E’ un alimento chiave nella salute delle ossa, perché impedisce la deplezione di calcio, ma non solo, mantiene saldo l’osso della mandibola e riduce la profondità del solco gengivale, risultato da infiammazione causata dei batteri nella costruzione della placca, un problema che salendo di età interessa un po’ tutti, quindi è un ottimo elemento per la salute di denti e gengive.

Con un buon dosaggio di magnesio si tende ad avere un INSULINA più bassa (vi rimando all’altro pezzo per capire l’importanza dell’insulina alta), quindi un minor rischio di insulino-resistenza e di sviluppare diabete di tipo 2, oltre che migliorare il controllo del grasso corporeo e di glucosio nel sangue in persone che già soffrono di diabete. Utilissimo regolatore ormonale e metabolico.

Questo problema tende ad aumentare con l’avanzare dell’età, per cui assumerlo in via preventiva è davvero importante, soprattutto, come evidenziava il pezzo che vi ho postato di Catherine Kousmine, per chi ha rischio cardiovascolare: bassi livelli di magnesio causano il restringimento delle arterie e alta pressione. Inoltre riduce gli attacchi di angina in persone che soffrono di coronaropatie e insufficienza cardiaca.

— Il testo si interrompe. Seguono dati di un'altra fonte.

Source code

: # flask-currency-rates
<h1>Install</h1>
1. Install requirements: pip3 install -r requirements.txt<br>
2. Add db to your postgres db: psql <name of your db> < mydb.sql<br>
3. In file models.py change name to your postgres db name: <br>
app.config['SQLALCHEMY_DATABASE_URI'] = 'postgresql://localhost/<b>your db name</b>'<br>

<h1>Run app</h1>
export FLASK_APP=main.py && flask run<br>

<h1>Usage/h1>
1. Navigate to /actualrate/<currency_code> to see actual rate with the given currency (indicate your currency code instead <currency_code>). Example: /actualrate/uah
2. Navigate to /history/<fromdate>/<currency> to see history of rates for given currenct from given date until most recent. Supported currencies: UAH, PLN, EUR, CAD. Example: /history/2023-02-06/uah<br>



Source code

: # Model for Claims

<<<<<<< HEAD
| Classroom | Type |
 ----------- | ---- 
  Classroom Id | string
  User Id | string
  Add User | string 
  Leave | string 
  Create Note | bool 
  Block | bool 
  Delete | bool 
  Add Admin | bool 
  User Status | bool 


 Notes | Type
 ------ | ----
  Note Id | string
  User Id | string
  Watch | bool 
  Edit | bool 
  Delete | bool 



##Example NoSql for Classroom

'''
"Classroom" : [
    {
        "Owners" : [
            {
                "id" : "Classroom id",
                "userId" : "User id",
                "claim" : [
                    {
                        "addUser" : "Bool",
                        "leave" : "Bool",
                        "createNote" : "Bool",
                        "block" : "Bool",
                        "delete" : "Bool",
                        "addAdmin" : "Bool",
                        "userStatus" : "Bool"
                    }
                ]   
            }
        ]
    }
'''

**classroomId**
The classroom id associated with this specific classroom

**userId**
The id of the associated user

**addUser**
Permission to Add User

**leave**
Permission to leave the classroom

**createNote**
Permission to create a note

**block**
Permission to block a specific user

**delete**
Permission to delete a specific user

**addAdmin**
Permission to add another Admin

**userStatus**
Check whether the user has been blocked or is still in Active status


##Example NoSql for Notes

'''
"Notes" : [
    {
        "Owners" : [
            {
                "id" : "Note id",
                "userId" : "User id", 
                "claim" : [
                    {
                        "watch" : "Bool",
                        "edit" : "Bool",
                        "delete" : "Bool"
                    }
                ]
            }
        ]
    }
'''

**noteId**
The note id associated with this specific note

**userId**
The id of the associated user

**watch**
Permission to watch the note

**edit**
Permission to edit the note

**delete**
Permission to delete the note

Un altro elemento importante emerso di recente, è che il magnesio riduce la perdita di collegamenti neuronali e ne incrementa un nuovo sviluppo nei malati di Alzheimer, con un miglioramento evidente e funzionale sulla memoria.

E’ quindi, per la stessa ragione, molto  utile a chi fa fatica a concentrarsi o ha difficoltà mnemoniche, a qualsiasi età.

Ovviamente non tutti gli integratori sono uguali.

Occorrono valutazioni sensate in base alle proprie necessità. Di certo non vi farà male, ma potrebbe esser troppo poco per le vostre specifiche esigenze o esser assorbito poco. Si deve scegliere la forma più adatta alla propria situazione, in questo modo un’integrazione quotidiana favorisce il recupero e il mantenimento del nostro benessere.

Colgo l’occasione e lo ribadirò molte altre volte, di suggerirvi di diffidare dagli studi che smentiscono l’utilità dell’utilizzo di integratori, come il magnesio o altri, di cui parleremo di volta in volta.  Ci sono molti e molti studi che attestano il contrario e soprattutto, possiamo verificarne l’utilità concreta nella nostra vita, per cui bando alle ciance: non credete a nessuno, documentatevi e sperimentate! Per fortuna il magnesio e altre utilissime sostanze continueranno a regalarci i loro enormi benefici, indipendentemente da questi furbetti che intendono depistare l’informazione, per il bene di tutti noi e per una salute sempre più consapevole e divulgata, alla portata di tutti.

Certi studi  sembrano fatti apposta per ragionamenti aprioristici e contorti , per avere un impatto nefasto su chi non è esperto o non sa come approfondire. E’ comprovato che è di grande utilità integrare il magnesio!

Quindi, provate!

L’unica grande controindicazione che mi sento di indicarvi è l’insufficienza renale (controindicazione importante per l’assunzione di molte sostanze!) e ovviamente occorre conoscere le interazioni con integrazione già presente nella nostra alimentazione, ad esempio, con la vitamina D ad alto dosaggio può dare ipermagnesemia.

Fatto salvo queste condizioni, il consiglio è di integrarlo, sempre o almeno a cicli!

Uno stile di vita sano, una buona alimentazione, agiscono su tutto l’organismo e ci proteggono da ogni male, quando un prodotto, che sia un integratore o un alimento,  è utile per darci una mano a tenere saldo il comando della nave della nostra vita, perché mai non dovremmo farne buon uso?!